Task goal:
Return the lines below exactly as they appear, please, starting with the first and ending with the one that contains "the main function".

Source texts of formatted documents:
>>>

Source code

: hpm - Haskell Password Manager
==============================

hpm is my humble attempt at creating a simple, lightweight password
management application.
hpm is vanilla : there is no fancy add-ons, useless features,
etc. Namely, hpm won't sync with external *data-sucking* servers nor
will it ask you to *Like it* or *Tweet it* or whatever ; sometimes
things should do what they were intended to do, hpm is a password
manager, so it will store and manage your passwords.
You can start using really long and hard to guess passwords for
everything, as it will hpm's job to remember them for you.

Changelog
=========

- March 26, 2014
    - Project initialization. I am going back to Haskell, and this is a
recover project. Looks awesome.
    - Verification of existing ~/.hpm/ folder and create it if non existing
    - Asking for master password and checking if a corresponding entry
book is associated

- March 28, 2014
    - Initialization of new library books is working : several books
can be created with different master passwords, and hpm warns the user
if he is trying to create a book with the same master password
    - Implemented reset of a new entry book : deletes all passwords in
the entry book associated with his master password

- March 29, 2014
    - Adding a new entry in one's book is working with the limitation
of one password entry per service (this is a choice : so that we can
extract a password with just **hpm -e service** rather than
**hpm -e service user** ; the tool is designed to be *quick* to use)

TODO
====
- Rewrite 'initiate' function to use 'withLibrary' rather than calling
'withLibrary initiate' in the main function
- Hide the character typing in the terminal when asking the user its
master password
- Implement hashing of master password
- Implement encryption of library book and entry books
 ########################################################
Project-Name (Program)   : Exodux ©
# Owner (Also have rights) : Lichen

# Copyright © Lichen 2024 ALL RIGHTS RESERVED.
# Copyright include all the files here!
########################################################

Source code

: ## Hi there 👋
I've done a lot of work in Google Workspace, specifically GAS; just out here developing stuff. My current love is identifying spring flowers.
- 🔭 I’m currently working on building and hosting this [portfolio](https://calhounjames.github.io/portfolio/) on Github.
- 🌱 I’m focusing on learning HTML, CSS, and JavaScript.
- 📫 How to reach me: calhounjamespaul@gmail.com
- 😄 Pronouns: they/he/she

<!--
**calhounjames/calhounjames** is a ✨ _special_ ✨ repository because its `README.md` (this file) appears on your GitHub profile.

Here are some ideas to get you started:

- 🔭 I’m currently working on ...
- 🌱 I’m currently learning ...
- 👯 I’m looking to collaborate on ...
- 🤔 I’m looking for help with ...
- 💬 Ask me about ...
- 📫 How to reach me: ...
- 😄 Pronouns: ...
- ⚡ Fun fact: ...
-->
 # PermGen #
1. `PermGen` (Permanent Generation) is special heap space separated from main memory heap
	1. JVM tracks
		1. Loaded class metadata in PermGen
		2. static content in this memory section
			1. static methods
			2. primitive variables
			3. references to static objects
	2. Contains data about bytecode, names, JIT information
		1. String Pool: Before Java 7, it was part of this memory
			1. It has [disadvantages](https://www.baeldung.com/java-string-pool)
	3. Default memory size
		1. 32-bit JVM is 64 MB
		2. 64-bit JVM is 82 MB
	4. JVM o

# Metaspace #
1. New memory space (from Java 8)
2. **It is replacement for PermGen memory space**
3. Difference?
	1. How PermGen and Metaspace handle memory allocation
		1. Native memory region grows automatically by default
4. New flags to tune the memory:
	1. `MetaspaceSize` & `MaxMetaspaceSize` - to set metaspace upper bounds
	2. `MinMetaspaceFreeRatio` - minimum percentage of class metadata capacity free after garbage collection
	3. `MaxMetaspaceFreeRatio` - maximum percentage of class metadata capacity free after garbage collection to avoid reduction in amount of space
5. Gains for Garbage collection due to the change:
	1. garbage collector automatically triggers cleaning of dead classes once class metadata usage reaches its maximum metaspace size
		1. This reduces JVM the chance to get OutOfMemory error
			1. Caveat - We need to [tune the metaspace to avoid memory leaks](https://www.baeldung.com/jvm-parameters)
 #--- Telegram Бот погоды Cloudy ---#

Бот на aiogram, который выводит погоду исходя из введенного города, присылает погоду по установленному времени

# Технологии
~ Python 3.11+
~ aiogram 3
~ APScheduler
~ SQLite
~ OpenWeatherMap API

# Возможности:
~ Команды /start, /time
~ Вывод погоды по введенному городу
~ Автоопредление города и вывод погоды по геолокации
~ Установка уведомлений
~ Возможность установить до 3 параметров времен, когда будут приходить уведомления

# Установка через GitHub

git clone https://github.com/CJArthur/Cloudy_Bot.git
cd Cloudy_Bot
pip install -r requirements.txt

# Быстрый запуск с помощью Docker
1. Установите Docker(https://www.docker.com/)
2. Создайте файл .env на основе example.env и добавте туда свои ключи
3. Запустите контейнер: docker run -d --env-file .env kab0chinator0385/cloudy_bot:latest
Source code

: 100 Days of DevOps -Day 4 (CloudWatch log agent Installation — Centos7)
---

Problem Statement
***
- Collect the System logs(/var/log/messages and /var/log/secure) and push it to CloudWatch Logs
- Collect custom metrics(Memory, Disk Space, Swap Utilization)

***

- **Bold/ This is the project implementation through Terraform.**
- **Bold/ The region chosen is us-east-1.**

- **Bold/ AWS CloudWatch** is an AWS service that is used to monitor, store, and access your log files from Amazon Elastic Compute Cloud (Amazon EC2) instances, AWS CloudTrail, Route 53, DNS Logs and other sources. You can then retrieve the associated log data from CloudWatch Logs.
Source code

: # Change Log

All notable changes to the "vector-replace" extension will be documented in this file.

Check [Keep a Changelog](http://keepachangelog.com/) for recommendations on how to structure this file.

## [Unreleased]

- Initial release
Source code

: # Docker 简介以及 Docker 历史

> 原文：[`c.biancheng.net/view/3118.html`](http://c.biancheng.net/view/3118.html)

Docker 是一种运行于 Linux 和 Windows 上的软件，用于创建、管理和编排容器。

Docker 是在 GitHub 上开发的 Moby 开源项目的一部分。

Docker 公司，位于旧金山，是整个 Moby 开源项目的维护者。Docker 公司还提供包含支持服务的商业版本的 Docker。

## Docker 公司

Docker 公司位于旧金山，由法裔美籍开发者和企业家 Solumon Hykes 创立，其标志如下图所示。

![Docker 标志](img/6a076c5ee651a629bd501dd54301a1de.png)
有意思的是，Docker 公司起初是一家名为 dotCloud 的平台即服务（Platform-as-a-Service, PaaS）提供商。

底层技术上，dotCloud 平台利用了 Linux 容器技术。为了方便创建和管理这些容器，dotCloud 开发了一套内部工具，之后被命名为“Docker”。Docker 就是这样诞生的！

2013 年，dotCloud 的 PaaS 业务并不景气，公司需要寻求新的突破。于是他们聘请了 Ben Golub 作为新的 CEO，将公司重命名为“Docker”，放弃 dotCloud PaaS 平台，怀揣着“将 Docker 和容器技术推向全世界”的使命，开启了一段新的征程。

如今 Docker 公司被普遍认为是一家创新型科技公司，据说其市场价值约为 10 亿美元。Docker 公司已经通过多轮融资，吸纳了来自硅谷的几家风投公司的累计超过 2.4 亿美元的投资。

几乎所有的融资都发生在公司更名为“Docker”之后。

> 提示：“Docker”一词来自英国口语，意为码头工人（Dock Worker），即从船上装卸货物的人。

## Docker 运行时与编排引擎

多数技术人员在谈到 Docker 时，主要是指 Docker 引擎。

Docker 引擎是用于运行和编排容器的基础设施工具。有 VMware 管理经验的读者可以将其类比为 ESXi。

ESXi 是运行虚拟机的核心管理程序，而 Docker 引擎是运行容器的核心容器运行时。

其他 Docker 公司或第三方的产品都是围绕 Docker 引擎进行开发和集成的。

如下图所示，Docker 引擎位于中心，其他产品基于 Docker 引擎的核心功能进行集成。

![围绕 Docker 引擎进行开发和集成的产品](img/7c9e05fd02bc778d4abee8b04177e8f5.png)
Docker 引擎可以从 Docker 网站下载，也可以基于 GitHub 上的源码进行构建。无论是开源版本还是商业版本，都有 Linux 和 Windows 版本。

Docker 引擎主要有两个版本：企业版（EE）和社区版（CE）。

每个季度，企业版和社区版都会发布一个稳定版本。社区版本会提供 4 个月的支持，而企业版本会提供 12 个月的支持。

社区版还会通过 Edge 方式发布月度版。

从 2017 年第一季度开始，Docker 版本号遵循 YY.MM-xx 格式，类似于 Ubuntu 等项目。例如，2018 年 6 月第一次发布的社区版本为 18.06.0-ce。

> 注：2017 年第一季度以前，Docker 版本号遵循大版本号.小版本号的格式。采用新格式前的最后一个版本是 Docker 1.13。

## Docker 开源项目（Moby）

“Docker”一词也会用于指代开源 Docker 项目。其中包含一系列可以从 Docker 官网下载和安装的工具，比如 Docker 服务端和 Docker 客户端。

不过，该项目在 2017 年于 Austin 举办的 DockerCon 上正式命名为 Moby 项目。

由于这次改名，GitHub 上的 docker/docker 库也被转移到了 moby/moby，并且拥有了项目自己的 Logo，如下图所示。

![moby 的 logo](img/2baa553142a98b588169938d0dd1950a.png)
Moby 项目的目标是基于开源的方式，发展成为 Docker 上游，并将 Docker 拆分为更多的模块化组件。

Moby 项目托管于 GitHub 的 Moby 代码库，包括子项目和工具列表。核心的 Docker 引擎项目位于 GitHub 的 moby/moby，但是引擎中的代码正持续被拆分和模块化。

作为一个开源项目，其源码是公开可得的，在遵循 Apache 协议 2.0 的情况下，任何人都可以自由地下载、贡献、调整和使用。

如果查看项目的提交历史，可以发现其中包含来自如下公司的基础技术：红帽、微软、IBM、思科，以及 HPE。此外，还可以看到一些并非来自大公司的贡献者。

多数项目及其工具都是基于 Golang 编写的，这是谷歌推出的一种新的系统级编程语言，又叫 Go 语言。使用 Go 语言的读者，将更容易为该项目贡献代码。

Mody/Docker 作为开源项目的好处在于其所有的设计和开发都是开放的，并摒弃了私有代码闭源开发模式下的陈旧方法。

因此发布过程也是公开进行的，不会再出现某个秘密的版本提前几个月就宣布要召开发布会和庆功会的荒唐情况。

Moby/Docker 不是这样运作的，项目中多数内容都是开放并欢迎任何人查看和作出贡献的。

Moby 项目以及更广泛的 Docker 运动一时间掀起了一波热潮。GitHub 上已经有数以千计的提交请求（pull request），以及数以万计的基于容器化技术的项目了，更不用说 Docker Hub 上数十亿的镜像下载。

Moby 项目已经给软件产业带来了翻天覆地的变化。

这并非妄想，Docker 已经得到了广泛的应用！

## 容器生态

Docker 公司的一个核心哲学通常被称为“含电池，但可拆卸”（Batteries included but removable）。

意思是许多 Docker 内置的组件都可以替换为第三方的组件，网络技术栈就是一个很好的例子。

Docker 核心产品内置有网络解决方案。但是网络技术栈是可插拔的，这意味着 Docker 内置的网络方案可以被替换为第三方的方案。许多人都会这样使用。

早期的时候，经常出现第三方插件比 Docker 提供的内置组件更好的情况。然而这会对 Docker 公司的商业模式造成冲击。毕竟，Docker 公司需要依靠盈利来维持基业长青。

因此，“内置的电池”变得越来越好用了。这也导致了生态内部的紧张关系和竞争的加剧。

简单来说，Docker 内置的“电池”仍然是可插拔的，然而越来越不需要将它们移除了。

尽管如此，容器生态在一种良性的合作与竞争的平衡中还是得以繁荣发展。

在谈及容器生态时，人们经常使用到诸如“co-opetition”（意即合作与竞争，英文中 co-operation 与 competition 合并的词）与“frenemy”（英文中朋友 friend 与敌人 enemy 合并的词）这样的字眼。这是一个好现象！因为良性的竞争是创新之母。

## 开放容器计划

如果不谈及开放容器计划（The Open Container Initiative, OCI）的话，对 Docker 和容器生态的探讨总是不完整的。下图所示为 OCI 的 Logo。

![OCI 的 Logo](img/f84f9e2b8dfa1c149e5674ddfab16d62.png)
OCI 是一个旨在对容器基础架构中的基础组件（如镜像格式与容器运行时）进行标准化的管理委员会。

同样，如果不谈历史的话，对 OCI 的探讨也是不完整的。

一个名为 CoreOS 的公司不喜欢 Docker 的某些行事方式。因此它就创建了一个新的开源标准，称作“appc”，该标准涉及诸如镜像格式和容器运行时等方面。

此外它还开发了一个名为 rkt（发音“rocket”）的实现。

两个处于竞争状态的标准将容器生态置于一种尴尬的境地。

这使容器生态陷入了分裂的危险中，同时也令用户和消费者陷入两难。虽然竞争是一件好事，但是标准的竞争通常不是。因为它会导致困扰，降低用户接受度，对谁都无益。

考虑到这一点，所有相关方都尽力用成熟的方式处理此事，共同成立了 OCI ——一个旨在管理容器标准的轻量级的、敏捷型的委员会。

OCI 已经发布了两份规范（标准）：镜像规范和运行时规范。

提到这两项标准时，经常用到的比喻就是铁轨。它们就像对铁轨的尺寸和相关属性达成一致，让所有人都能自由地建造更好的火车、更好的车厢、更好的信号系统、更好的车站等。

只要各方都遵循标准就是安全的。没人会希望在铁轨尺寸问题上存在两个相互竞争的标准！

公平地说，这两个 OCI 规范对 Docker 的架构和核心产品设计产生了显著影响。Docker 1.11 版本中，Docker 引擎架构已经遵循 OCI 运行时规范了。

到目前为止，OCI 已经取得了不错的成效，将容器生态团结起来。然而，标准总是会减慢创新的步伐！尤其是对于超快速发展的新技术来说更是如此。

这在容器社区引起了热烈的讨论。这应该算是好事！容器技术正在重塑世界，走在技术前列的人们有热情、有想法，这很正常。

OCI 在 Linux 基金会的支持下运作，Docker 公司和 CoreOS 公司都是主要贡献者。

<<<

Solution to this exercise:
Source code

: hpm - Haskell Password Manager
==============================

hpm is my humble attempt at creating a simple, lightweight password
management application.
hpm is vanilla : there is no fancy add-ons, useless features,
etc. Namely, hpm won't sync with external *data-sucking* servers nor
will it ask you to *Like it* or *Tweet it* or whatever ; sometimes
things should do what they were intended to do, hpm is a password
manager, so it will store and manage your passwords.
You can start using really long and hard to guess passwords for
everything, as it will hpm's job to remember them for you.

Changelog
=========

- March 26, 2014
    - Project initialization. I am going back to Haskell, and this is a
recover project. Looks awesome.
    - Verification of existing ~/.hpm/ folder and create it if non existing
    - Asking for master password and checking if a corresponding entry
book is associated

- March 28, 2014
    - Initialization of new library books is working : several books
can be created with different master passwords, and hpm warns the user
if he is trying to create a book with the same master password
    - Implemented reset of a new entry book : deletes all passwords in
the entry book associated with his master password

- March 29, 2014
    - Adding a new entry in one's book is working with the limitation
of one password entry per service (this is a choice : so that we can
extract a password with just **hpm -e service** rather than
**hpm -e service user** ; the tool is designed to be *quick* to use)

TODO
====
- Rewrite 'initiate' function to use 'withLibrary' rather than calling
'withLibrary initiate' in the main function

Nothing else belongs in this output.